* Description of the task: Tell how many lines in the records contain the word "Seeking"; the number alone is the answer.
● ● ●
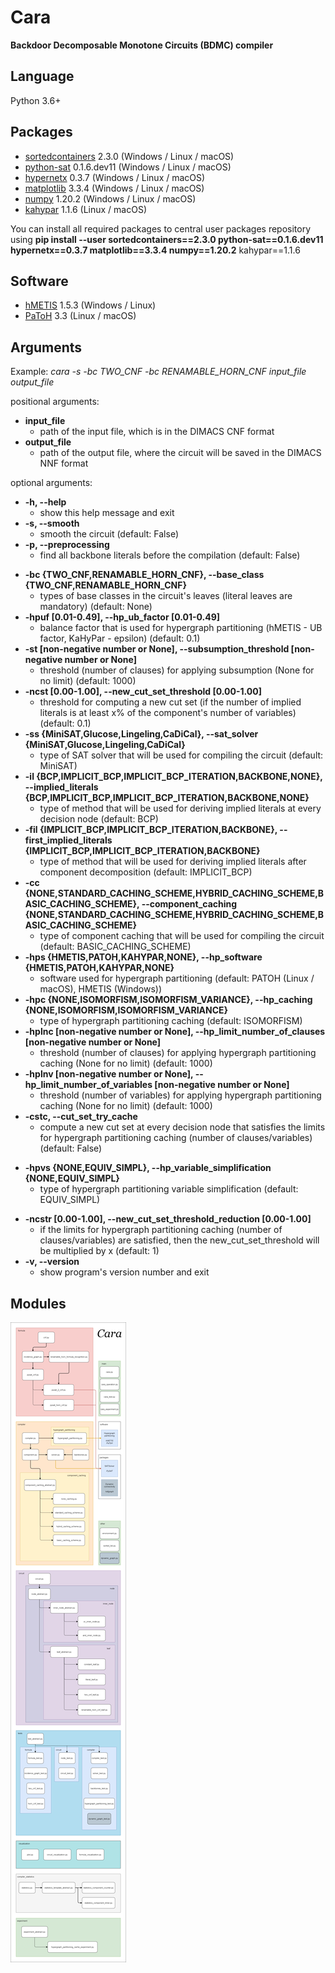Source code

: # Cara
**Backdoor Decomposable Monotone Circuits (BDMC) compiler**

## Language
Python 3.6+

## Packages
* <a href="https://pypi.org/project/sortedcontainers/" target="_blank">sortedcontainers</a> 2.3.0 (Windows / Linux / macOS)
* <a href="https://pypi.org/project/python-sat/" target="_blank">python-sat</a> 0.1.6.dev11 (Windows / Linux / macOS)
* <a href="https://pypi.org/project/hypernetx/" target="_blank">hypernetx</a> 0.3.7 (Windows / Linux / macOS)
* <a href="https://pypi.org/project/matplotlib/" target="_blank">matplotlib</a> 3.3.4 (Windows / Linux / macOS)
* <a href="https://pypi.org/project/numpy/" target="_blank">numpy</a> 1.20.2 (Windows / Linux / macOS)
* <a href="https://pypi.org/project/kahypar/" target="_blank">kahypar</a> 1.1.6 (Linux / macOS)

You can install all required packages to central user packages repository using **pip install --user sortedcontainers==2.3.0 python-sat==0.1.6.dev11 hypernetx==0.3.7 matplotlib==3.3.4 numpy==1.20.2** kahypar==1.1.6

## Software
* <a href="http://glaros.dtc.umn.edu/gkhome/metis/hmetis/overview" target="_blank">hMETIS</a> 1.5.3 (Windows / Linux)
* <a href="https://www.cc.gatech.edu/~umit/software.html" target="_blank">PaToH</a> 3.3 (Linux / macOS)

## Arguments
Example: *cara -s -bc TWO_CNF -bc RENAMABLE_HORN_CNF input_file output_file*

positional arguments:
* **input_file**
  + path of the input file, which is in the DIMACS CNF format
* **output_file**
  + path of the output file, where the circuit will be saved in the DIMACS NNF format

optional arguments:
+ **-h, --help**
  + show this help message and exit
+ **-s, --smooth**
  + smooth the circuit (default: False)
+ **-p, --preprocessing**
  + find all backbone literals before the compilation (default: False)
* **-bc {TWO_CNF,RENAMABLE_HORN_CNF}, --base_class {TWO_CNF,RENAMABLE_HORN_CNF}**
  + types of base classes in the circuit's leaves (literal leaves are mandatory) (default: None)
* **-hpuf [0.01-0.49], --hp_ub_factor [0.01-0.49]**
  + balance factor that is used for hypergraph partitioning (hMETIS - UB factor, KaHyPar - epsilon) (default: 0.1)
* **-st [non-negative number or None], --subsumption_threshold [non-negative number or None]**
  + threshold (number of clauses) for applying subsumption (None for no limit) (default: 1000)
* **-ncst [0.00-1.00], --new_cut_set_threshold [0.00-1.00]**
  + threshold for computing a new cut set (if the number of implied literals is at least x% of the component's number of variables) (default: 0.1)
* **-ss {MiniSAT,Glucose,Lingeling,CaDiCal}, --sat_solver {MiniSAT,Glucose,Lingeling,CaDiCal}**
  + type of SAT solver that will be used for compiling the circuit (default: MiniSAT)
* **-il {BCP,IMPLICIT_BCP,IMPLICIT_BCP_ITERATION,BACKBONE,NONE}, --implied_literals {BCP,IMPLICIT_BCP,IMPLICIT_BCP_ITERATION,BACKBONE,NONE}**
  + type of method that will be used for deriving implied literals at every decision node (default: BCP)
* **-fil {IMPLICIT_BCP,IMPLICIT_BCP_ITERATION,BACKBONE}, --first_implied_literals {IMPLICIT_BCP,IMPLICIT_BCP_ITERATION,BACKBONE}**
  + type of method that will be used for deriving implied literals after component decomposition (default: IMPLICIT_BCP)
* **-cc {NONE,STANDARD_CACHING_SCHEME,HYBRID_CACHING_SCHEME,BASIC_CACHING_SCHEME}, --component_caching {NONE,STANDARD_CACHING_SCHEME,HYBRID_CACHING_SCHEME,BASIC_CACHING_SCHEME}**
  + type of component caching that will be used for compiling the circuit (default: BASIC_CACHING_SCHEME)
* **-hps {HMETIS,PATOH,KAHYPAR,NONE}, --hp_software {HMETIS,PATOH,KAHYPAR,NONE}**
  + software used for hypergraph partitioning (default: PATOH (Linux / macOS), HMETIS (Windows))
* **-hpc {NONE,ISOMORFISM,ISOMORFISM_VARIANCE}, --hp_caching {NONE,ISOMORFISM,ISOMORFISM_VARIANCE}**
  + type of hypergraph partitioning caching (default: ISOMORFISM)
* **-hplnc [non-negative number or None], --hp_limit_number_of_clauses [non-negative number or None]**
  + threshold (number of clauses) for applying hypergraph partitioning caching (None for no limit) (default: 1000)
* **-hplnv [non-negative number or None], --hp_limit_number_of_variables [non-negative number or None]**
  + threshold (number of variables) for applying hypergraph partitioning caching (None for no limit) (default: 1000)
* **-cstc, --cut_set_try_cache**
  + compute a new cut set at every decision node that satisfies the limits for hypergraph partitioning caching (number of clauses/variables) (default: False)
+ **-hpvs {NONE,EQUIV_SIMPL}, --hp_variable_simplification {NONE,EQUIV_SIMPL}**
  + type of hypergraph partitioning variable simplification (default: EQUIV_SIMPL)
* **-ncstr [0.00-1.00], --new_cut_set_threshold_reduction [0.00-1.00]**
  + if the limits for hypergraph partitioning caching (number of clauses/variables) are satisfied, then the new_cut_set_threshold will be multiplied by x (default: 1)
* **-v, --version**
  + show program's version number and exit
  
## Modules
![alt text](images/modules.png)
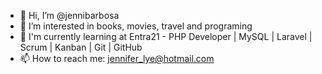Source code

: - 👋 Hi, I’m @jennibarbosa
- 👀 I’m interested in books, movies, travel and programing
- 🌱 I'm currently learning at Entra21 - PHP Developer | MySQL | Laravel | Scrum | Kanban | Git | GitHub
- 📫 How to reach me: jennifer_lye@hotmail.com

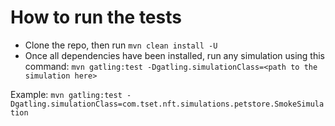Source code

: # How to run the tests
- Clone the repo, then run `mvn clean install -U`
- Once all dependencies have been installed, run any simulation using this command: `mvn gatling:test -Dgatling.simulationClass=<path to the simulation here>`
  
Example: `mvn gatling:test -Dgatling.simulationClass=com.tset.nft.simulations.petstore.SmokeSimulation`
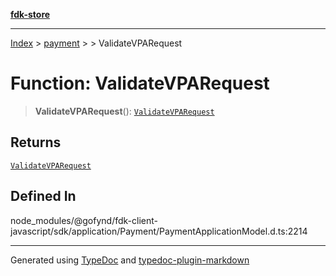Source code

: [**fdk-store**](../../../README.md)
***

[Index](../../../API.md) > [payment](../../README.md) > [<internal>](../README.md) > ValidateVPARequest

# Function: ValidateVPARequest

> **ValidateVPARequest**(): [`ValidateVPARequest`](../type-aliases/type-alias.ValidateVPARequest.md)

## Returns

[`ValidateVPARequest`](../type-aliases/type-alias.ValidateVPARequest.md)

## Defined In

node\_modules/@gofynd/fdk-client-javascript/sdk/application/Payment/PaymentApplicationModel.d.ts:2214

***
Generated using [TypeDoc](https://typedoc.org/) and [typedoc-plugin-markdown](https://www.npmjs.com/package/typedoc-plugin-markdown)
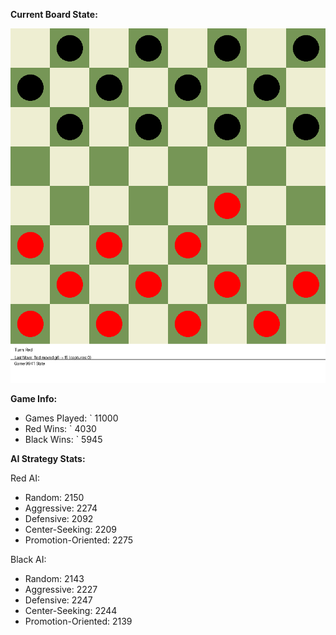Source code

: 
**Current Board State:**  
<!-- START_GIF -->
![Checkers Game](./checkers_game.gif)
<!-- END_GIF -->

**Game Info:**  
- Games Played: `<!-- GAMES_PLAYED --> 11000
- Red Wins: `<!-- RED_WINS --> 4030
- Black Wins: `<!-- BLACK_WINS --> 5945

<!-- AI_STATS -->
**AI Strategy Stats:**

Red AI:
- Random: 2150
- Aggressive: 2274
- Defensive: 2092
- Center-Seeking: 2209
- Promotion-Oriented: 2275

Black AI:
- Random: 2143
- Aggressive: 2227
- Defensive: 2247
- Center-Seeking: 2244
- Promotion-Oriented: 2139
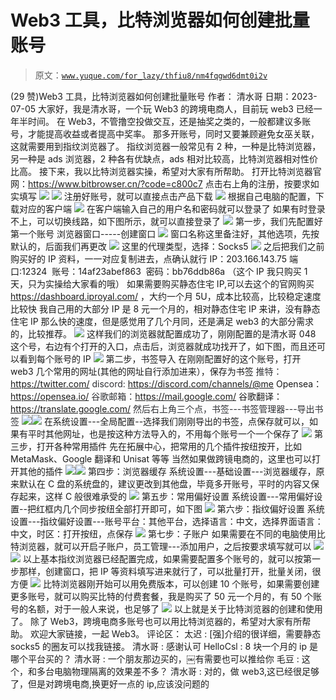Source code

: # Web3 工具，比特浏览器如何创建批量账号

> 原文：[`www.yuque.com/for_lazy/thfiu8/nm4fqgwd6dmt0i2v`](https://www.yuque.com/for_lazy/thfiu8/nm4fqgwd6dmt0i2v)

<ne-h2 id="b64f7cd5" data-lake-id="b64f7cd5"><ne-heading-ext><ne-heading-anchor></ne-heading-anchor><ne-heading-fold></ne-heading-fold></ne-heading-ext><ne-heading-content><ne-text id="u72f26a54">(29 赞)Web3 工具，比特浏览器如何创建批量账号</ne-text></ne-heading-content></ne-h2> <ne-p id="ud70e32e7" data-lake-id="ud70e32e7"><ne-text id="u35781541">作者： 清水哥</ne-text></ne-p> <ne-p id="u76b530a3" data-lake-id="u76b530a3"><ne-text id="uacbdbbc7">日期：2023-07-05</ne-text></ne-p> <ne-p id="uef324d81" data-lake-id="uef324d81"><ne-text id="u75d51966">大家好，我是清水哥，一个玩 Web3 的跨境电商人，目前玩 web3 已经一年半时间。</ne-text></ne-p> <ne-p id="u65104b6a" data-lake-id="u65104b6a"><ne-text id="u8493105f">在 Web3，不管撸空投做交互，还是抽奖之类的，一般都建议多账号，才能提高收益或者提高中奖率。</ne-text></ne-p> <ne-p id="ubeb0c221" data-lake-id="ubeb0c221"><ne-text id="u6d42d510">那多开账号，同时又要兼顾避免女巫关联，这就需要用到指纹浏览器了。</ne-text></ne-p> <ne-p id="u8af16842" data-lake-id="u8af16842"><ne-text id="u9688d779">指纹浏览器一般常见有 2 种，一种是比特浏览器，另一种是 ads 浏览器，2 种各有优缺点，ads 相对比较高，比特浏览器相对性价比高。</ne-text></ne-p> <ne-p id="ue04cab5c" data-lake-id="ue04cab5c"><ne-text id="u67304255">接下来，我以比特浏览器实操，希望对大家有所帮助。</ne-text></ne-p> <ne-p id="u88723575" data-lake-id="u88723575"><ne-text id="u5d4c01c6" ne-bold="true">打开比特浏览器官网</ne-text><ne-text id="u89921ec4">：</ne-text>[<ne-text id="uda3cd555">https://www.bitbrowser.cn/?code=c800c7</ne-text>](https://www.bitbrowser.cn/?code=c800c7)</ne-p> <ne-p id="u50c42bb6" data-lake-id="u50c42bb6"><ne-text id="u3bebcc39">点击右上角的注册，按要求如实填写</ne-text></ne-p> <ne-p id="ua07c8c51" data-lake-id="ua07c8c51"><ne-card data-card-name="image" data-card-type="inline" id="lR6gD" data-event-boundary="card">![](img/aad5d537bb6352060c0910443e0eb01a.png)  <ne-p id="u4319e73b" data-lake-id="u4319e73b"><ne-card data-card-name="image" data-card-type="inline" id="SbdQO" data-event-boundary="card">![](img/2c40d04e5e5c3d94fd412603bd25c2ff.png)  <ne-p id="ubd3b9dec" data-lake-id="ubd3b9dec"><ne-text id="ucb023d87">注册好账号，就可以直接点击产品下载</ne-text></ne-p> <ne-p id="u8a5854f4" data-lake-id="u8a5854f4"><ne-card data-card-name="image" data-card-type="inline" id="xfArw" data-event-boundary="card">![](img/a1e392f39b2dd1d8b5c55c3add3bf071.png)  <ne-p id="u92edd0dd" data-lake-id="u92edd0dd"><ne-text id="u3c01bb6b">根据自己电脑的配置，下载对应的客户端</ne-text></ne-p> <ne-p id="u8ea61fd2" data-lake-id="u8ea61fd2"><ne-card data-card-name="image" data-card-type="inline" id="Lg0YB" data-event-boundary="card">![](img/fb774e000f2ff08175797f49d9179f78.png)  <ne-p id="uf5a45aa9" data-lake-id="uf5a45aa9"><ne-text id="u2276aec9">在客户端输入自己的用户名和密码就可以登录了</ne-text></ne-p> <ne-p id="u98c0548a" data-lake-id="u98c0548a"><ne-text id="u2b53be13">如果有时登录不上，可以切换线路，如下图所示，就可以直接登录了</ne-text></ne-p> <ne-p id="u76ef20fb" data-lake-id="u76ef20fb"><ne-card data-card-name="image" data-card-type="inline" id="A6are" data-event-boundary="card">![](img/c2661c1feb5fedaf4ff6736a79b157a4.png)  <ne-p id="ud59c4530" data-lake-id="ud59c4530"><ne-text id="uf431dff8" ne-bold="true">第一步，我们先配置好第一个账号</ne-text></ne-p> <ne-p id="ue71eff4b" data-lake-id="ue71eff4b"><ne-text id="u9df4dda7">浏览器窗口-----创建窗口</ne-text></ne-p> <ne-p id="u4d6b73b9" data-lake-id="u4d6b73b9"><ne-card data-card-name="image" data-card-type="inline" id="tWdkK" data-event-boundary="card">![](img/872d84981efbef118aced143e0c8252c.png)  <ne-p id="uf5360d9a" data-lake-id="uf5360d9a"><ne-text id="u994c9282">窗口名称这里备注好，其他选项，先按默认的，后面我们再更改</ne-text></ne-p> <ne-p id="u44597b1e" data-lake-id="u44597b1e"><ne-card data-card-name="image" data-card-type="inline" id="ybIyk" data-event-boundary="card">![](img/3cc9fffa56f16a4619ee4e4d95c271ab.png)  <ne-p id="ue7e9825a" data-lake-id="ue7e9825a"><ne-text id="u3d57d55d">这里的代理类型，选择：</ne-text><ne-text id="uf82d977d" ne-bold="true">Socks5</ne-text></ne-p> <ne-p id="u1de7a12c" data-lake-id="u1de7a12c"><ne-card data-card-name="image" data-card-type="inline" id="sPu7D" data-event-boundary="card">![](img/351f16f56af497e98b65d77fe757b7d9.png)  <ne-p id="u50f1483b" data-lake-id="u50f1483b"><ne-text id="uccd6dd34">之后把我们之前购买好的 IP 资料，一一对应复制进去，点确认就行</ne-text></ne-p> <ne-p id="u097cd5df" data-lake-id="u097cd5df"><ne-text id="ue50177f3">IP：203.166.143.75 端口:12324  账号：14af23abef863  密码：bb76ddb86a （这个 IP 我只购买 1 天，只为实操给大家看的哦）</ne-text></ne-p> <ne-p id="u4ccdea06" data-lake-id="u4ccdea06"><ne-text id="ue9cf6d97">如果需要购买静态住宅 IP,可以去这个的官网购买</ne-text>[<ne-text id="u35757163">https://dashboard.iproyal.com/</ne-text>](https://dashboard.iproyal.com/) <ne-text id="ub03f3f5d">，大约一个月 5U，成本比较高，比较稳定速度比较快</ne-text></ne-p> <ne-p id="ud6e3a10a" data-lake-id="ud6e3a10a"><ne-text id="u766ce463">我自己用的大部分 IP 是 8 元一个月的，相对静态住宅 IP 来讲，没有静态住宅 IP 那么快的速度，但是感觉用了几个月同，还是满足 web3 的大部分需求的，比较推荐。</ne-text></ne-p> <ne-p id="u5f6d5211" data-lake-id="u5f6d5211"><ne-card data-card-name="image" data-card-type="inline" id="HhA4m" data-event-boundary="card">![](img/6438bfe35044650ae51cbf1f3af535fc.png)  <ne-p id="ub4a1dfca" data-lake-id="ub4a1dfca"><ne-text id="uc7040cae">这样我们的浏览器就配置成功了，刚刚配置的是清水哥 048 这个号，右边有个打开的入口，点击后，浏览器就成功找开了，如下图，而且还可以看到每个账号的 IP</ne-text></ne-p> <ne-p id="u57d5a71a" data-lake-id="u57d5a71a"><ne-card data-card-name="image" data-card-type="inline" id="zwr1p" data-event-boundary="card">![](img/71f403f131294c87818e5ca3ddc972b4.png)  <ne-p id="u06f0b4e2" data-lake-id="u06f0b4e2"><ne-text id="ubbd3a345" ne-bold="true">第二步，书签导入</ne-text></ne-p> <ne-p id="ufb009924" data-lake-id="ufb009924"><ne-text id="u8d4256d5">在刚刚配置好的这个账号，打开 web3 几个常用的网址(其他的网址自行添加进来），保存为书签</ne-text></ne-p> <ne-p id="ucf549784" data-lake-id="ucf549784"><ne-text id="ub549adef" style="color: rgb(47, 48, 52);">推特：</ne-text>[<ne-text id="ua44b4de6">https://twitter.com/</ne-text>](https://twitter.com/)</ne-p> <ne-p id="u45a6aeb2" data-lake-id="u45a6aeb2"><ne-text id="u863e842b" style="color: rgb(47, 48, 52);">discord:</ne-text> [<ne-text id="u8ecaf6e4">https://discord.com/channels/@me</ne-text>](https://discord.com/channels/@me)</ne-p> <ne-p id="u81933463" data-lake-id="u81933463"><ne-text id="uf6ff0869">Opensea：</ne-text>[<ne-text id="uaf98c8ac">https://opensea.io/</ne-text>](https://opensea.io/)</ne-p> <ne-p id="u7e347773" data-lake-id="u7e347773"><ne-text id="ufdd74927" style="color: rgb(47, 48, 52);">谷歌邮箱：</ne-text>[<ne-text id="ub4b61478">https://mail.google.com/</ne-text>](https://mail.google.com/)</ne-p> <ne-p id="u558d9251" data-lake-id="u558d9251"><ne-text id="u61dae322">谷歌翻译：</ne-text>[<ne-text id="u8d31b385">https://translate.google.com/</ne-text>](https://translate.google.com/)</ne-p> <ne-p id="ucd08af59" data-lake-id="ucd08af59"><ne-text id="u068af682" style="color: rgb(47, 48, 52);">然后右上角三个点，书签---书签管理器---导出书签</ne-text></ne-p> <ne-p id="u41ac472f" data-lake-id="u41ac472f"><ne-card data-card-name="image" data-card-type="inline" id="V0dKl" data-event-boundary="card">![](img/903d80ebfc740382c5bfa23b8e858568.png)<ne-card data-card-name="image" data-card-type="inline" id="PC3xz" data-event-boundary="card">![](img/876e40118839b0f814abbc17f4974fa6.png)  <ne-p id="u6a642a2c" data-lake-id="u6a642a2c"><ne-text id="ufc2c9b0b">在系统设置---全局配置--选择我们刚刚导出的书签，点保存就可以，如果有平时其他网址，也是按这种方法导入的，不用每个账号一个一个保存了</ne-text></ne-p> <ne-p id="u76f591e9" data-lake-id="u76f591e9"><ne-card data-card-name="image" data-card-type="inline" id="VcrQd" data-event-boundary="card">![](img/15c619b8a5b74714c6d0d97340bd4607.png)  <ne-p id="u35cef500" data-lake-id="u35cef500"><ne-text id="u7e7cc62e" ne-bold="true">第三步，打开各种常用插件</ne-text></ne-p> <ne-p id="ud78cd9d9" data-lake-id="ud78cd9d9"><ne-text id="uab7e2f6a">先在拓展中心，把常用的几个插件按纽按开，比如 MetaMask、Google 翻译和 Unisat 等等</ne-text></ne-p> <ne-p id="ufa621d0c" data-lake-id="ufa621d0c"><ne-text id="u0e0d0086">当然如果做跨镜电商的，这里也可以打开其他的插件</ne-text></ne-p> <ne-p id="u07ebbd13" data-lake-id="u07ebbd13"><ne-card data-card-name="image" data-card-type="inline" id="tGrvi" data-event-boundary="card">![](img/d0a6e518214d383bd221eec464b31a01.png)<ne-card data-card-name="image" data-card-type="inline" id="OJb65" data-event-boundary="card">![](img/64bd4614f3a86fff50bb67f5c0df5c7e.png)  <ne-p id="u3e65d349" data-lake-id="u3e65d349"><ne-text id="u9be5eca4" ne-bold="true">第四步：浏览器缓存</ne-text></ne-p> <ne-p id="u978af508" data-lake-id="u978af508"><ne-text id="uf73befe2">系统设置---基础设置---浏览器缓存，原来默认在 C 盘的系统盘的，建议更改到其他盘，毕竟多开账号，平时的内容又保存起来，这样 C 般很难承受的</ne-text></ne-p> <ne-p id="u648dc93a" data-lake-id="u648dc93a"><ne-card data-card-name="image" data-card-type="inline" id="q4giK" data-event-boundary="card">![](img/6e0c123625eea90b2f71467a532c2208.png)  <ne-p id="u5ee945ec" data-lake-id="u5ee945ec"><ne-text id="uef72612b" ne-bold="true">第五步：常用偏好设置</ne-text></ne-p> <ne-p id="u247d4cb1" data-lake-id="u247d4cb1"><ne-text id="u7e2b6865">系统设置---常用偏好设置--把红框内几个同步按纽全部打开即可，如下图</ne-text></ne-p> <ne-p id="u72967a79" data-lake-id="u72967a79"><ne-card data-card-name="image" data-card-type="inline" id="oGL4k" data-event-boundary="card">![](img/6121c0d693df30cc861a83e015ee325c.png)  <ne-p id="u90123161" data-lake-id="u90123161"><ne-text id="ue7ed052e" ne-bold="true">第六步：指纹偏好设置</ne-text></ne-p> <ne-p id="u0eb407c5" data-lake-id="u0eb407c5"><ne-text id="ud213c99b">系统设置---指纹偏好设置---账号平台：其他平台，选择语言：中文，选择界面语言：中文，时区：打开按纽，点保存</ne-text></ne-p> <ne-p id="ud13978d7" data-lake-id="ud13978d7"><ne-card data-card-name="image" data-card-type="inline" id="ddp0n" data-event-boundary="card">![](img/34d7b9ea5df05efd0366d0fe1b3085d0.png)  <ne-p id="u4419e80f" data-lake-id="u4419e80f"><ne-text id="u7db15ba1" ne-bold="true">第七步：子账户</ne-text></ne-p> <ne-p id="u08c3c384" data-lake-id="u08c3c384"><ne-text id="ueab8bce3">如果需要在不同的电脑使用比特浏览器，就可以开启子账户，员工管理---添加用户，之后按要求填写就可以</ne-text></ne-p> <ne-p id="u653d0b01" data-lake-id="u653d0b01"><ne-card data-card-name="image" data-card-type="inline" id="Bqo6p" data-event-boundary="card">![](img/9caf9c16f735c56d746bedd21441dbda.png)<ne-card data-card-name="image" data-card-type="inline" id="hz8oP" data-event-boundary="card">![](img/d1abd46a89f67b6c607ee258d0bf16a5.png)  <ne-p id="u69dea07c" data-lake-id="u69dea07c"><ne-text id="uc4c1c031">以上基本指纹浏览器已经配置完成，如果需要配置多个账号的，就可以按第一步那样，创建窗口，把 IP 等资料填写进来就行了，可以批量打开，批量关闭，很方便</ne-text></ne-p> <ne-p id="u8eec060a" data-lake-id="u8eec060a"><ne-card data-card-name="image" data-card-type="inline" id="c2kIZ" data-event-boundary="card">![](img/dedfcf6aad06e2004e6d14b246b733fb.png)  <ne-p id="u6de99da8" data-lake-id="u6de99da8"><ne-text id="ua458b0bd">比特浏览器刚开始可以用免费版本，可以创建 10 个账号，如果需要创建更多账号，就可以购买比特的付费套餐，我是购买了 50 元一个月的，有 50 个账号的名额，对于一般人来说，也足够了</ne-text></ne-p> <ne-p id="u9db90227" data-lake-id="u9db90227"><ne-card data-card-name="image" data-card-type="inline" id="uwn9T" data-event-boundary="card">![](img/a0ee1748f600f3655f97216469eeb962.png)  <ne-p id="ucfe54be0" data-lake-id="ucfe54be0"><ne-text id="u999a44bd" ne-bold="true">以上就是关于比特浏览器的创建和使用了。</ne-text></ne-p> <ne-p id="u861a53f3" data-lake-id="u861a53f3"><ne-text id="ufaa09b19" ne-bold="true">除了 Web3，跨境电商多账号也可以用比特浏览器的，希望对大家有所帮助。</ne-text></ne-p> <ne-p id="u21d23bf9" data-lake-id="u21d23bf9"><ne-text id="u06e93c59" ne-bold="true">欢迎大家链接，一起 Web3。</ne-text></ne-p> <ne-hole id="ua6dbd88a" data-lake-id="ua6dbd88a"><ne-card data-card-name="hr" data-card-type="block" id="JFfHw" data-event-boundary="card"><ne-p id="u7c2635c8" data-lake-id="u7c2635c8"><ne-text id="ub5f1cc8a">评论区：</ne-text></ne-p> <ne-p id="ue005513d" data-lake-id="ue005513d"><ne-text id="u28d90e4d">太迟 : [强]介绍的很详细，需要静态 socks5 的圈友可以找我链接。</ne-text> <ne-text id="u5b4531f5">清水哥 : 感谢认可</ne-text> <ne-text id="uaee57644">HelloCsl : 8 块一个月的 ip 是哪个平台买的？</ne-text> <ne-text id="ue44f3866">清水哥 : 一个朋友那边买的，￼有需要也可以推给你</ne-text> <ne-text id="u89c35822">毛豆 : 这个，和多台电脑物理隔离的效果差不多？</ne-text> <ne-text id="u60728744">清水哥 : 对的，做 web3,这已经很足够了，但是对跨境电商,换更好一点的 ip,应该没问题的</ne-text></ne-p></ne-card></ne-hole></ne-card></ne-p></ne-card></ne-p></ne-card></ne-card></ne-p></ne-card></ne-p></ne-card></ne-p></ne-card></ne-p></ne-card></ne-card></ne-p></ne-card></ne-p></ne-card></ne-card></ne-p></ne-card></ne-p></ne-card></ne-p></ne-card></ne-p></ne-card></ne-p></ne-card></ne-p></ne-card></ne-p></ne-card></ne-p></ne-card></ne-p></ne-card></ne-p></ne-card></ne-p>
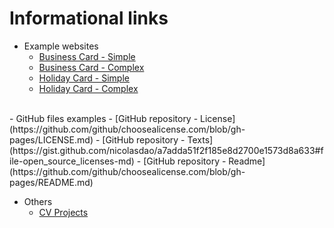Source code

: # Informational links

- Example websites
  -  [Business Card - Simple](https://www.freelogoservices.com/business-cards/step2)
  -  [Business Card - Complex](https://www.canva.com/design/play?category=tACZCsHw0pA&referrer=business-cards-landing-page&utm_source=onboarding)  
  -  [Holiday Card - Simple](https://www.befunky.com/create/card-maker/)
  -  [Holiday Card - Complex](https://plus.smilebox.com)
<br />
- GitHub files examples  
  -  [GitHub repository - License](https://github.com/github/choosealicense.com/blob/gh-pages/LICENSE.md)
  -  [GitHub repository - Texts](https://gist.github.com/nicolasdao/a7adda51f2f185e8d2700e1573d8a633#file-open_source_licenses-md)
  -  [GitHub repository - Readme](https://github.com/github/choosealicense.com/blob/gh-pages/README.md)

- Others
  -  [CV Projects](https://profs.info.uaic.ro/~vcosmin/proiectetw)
● ● ●
* Exercise response: 2